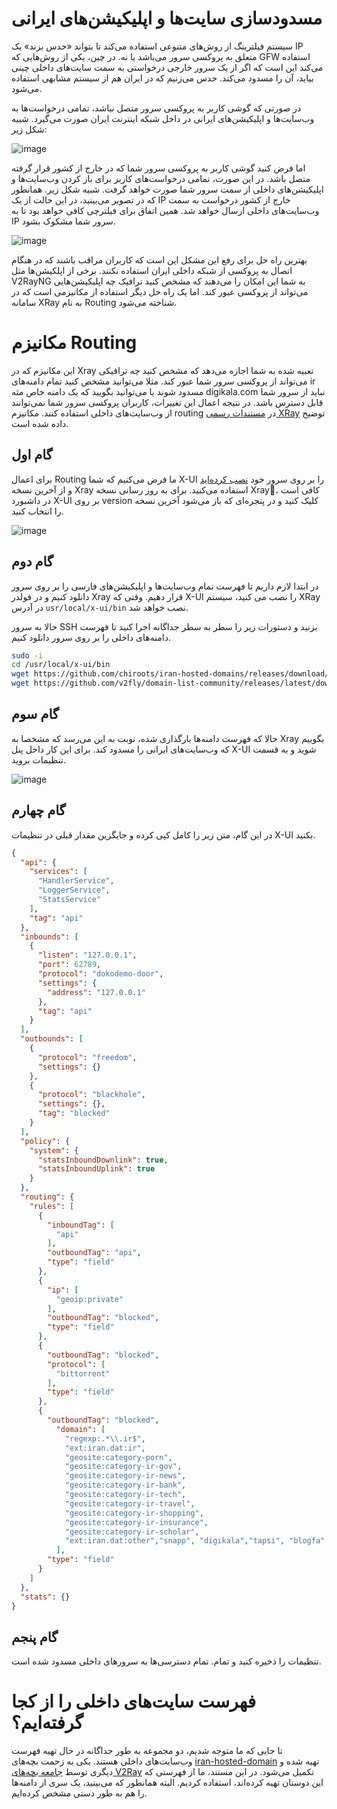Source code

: # مسدودسازی سایت‌ها و اپلیکیشن‌های ایرانی

سیستم فیلترینگ از روش‌های متنوعی استفاده می‌کند تا بتواند «حدس بزند» یک IP متعلق به پروکسی سرور می‌باشد یا نه. در چین، یکی از روش‌هایی که GFW استفاده می‌کند این است که اگر از یک سرور خارجی درخواستی به سمت سایت‌های داخلی چینی بیاید، آن را مسدود می‌کند. حدس می‌زنیم که در ایران هم از سیستم مشابهی استفاده می‌شود. 


در صورتی که گوشی کاربر به پروکسی ‌سرور متصل نباشد، تمامی درخواست‌ها به وب‌سایت‌ها و اپلیکیشن‌های ایرانی در داخل شبکه اینترنت ایران صورت می‌گیرد. شبیه شکل زیر:

![image](https://user-images.githubusercontent.com/118040490/216741378-5d1168cb-e79c-4ab7-ac33-29cf25f7d359.png)


اما فرض کنید گوشی کاربر به پروکسی سرور شما که در خارج از کشور قرار گرفته متصل باشد. در این صورت، تمامی درخواست‌های کاربر برای باز کردن وب‌سایت‌ها و اپلیکیشن‌های داخلی از سمت سرور شما صورت خواهد گرفت. شبیه شکل زیر. همانطور که در تصویر می‌بینید، در این حالت از یک IP‌ خارج از کشور درخواست به سمت وب‌سایت‌های داخلی ارسال خواهد شد. همین اتفاق برای فیلترچی کافی خواهد بود تا به IP سرور شما مشکوک بشود.

![image](https://user-images.githubusercontent.com/118040490/216741596-fae3d86b-e12d-433e-92e5-c9cd6fae75fc.png)

بهترین راه حل برای رفع این مشکل این است که کاربران مراقب باشند که در هنگام اتصال به پروکسی از شبکه‌ داخلی ایران استفاده نکنند. برخی از اپلکیشن‌ها مثل V2RayNG به شما این امکان را می‌دهند که مشخص کنید ترافیک چه اپلیکیشن‌هایی می‌تواند از پروکسی عبور کند. اما یک راه حل دیگر استفاده از مکانیزمی است که در سامانه XRay به نام Routing شناخته می‌شود.

# مکانیزم Routing
این مکانیزم که در Xray‌ تعبیه شده به شما اجازه می‌دهد که مشخص کنید چه ترافیکی می‌تواند از پروکسی سرور شما عبور کند. مثلا می‌توانید مشخص کنید تمام دامنه‌های ir مسدود شوند یا می‌توانید بگویید که یک دامنه خاص مثه digikala.com‌ نباید از سرور شما قابل دسترس باشد. در نتیجه اعمال این تغییرات، کاربران پروکسی سرور شما نمی‌توانند از وب‌سایت‌های داخلی استفاده کنند. مکانیزم routing در [مستندات رسمی XRay](https://xtls.github.io/config/routing.html#routingobject) توضیح داده شده است.

## گام اول
برای اعمال Routing ما فرض می‌کنیم که شما X-UI را بر روی سرور خود [نصب کرده‌اید](https://github.com/iranxray/hope/blob/main/install-xui.md) و از آخرین نسخه Xray استفاده می‌کنید. برای به روز رسانی نسخه Xrayِ، کافی است در داشبورد X-UI بر روی version کلیک کنید و در پنجره‌ای که باز‌ می‌شود آخرین نسخه را انتخاب کنید.

![image](https://user-images.githubusercontent.com/118040490/216742295-587863ef-59a4-4f63-94e6-92f5ea9fa7bd.png)

## گام دوم
در ابتدا لازم داریم تا فهرست تمام وب‌سایت‌ها و اپلیکیشن‌های فارسی را بر روی سرور دانلود کنیم و در فولدر Xray‌ قرار دهیم. وقتی که X-UI‌ را نصب می کنید، سیستم XRay در آدرس ‍‍`usr/local/x-ui/bin` نصب خواهد شد.

حالا به سرور SSH‌ بزنید و دستورات زیر را سطر به سطر جداگانه اجرا کنید تا فهرست دامنه‌های داخلی را بر روی سرور دانلود کنیم.

```bash
sudo -i
cd /usr/local/x-ui/bin
wget https://github.com/chiroots/iran-hosted-domains/releases/download/202301210059/iran.dat
wget https://github.com/v2fly/domain-list-community/releases/latest/download/dlc.dat
```
## گام سوم
حالا که فهرست دامنه‌ها بارگذاری شده، نوبت به این می‌رسد که مشخصا به Xray بگوییم که وب‌سایت‌های ایرانی را مسدود کند. برای این کار داخل پنل X-UI‌ شوید و به قسمت تنظیمات بروید.

![image](https://user-images.githubusercontent.com/118040490/216742902-538975b9-30f2-449b-80fe-d5bf890a2ae3.png)

## گام چهارم
در این گام، متن زیر را کامل کپی کرده و جایگزین مقدار قبلی در تنظیمات X-UI بکنید.

```json
{
  "api": {
    "services": [
      "HandlerService",
      "LoggerService",
      "StatsService"
    ],
    "tag": "api"
  },
  "inbounds": [
    {
      "listen": "127.0.0.1",
      "port": 62789,
      "protocol": "dokodemo-door",
      "settings": {
        "address": "127.0.0.1"
      },
      "tag": "api"
    }
  ],
  "outbounds": [
    {
      "protocol": "freedom",
      "settings": {}
    },
    {
      "protocol": "blackhole",
      "settings": {},
      "tag": "blocked"
    }
  ],
  "policy": {
    "system": {
      "statsInboundDownlink": true,
      "statsInboundUplink": true
    }
  },
  "routing": {
    "rules": [
      {
        "inboundTag": [
          "api"
        ],
        "outboundTag": "api",
        "type": "field"
      },
      {
        "ip": [
          "geoip:private"
        ],
        "outboundTag": "blocked",
        "type": "field"
      },
      {
        "outboundTag": "blocked",
        "protocol": [
          "bittorrent"
        ],
        "type": "field"
      },
      {
        "outboundTag": "blocked",
          "domain": [
            "regexp:.*\\.ir$",
            "ext:iran.dat:ir",
            "geosite:category-porn",
            "geosite:category-ir-gov",
            "geosite:category-ir-news",
            "geosite:category-ir-bank",
            "geosite:category-ir-tech",
            "geosite:category-ir-travel",
            "geosite:category-ir-shopping",
            "geosite:category-ir-insurance",
            "geosite:category-ir-scholar",
            "ext:iran.dat:other","snapp", "digikala","tapsi", "blogfa", "bank", "sb24.com", "sheypoor.com", "tebyan.net", "beytoote.com", "telewebion.com", "Film2movie.ws", "Setare.com", "Filimo.com", "Torob.com", "Tgju.org", "Sarzamindownload.com", "downloadha.com", "P30download.com", "Sanjesh.org"
          ],
        "type": "field"
      }
    ]
  },
  "stats": {}
}
```

## گام پنجم

تنظیمات را ذخیره کنید و تمام. تمام دسترسی‌ها به سرور‌های داخلی مسدود شده است.




# فهرست سایت‌های داخلی را از کجا گرفته‌ایم؟
تا جایی که ما متوجه شدیم، دو مجموعه به طور جداگانه در حال تهیه فهرست وب‌سایت‌های داخلی هستند. یکی به زحمت بچه‌های [iran-hosted-domain](https://github.com/chiroots/iran-hosted-domains) تهیه شده و دیگری توسط [جامعه بچه‌های V2Ray‌](https://github.com/v2fly/domain-list-community) تکمیل می‌شود. در این مستند، ما از فهرستی که این دوستان تهیه کرده‌اند، استفاده کردیم. البته همانطور که می‌بینید، یک سری از دامنه‌ها را هم به طور دستی مشخص کرده‌ایم.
+---+
__Assigned task__
Lines that contain "کنیم" should be pulled from the entries above and reported.

__Response area__
برای اعمال Routing ما فرض می‌کنیم که شما X-UI را بر روی سرور خود [نصب کرده‌اید](https://github.com/iranxray/hope/blob/main/install-xui.md) و از آخرین نسخه Xray استفاده می‌کنید. برای به روز رسانی نسخه Xrayِ، کافی است در داشبورد X-UI بر روی version کلیک کنید و در پنجره‌ای که باز‌ می‌شود آخرین نسخه را انتخاب کنید.
در ابتدا لازم داریم تا فهرست تمام وب‌سایت‌ها و اپلیکیشن‌های فارسی را بر روی سرور دانلود کنیم و در فولدر Xray‌ قرار دهیم. وقتی که X-UI‌ را نصب می کنید، سیستم XRay در آدرس ‍‍`usr/local/x-ui/bin` نصب خواهد شد.
حالا به سرور SSH‌ بزنید و دستورات زیر را سطر به سطر جداگانه اجرا کنید تا فهرست دامنه‌های داخلی را بر روی سرور دانلود کنیم.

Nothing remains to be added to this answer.